Chaque année, Stéphane Niveau file en montagne préparer sa saison hivernale de guide-accompagnateur. Comme un rituel, il raconte cette remise en route nécessaire pour ajuster son matériel et aiguiser ses réflexes. Récit d’une journée en solitaire.

Novembre. Queyras, 5h00 du matin.

À 2 580 mètres d'altitude, pas un de moins, le dortoir d'hiver, non gardé, est gelé. Je laisse mon duvet grand froid (-20°c) et mon matelas, bien rangés dans leur housse de protection. L'odeur du thé chaud flotte dans la pièce. Ma gourde isotherme d'un litre est bien bouchonnée. Le réchaud reste sur la table avec un petit mot au cas où : "Départ Pain de sucre, 1 personne, 5h00. Stéphane Niveau". Chaque année, avant d'accompagner des voyageurs sur le terrain, je m'isole en montagne pour me remettre en route, pour me réadapter à l'exigence de l'hiver.

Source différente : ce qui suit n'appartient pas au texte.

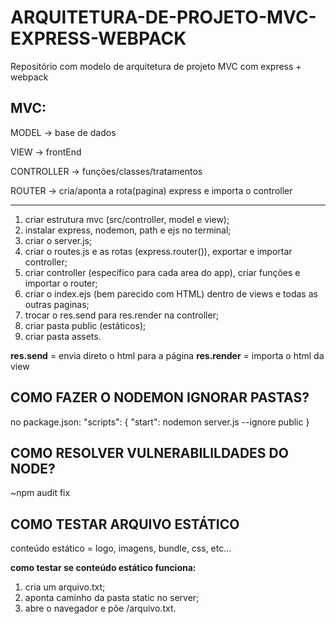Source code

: # ARQUITETURA-DE-PROJETO-MVC-EXPRESS-WEBPACK
Repositório com modelo de arquitetura de projeto MVC com express + webpack

## MVC:

MODEL -> base de dados

VIEW -> frontEnd

CONTROLLER -> funções/classes/tratamentos

ROUTER -> cria/aponta a rota(pagina) express e importa o controller


---

1. criar estrutura mvc (src/controller, model e view);
2. instalar express, nodemon, path e ejs no terminal;
3. criar o server.js;
4. criar o routes.js e as rotas (express.router()), exportar e importar controller;
5. criar controller (específico para cada area do app), criar funções e importar o router;
6. criar o index.ejs (bem parecido com HTML) dentro de views e todas as outras paginas;
7. trocar o res.send para res.render na controller;
8. criar pasta public (estáticos);
9. criar pasta assets.


**res.send** = envia direto o html para a página
**res.render** = importa o html da view

## COMO FAZER O NODEMON IGNORAR PASTAS?

no package.json:
"scripts": {
    "start": nodemon server.js --ignore public
}

## COMO RESOLVER VULNERABILILDADES DO NODE?

~npm audit fix

## COMO TESTAR ARQUIVO ESTÁTICO

conteúdo estático = logo, imagens, bundle, css, etc...

**como testar se conteúdo estático funciona:**

1. cria um arquivo.txt;
2. aponta caminho da pasta static no server;
3. abre o navegador e põe /arquivo.txt.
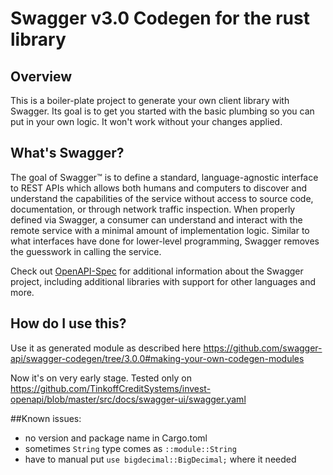 # Swagger v3.0 Codegen for the rust library

## Overview
This is a boiler-plate project to generate your own client library with Swagger.  Its goal is
to get you started with the basic plumbing so you can put in your own logic.  It won't work without
your changes applied.

## What's Swagger?
The goal of Swagger™ is to define a standard, language-agnostic interface to REST APIs which allows both humans and computers to discover and understand the capabilities of the service without access to source code, documentation, or through network traffic inspection. When properly defined via Swagger, a consumer can understand and interact with the remote service with a minimal amount of implementation logic. Similar to what interfaces have done for lower-level programming, Swagger removes the guesswork in calling the service.


Check out [OpenAPI-Spec](https://github.com/OAI/OpenAPI-Specification) for additional information about the Swagger project, including additional libraries with support for other languages and more. 

## How do I use this?
Use it as generated module as described here https://github.com/swagger-api/swagger-codegen/tree/3.0.0#making-your-own-codegen-modules

Now it's on very early stage. Tested only on https://github.com/TinkoffCreditSystems/invest-openapi/blob/master/src/docs/swagger-ui/swagger.yaml

##Known issues:
- no version and package name in Cargo.toml
- sometimes `String` type comes as `::module::String`
- have to manual put `use bigdecimal::BigDecimal;` where it needed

J'ouvre la porte en prenant garde de ne pas rester collé à la serrure. Je ne mettrai mes gants qu'au dernier moment. Des gants fins en soie ne seraient pas superflus. Je les regrette même un peu. Une fois dehors, j'ajuste mon indémodable système trois couches. Même après un certain temps passé à sillonner les montagnes, il fonctionne toujours aussi bien. Un sous-vêtement thermique manche longue, à même la peau, une polaire manche longue par-dessus et le tout emballé avec ma veste goretex à capuche. Il m'a fallu beaucoup de temps pour trouver une veste qui ne possède pas trop de poches, au risque de ne jamais trouver du premier coup ce que je cherche et de m'obliger à retirer les gants pour fouiller convenablement.

Lire la neige

Raquettes au pied, guêtres bien positionnées, j'entends grincer la neige sous chacun de mes pas. J'avais pris le temps, la veille, d'ajuster les fixations à mes chaussures de randonnée. Le froid me pique les pieds à travers mes chaussettes, ni trop épaisses, pour éviter la compression, ni trop fines. Un véritable graal pour les montagnards. Quelques minutes de marche plus tard, je suis réchauffé, et ce n'est plus qu'un mauvais souvenir pour mes orteils. Pour finir, je règle mes bâtons télescopiques en ajoutant 10 centimètres, repoussant le premier arrêt : je le sais, je vais rapidement trouver de la neige fraiche.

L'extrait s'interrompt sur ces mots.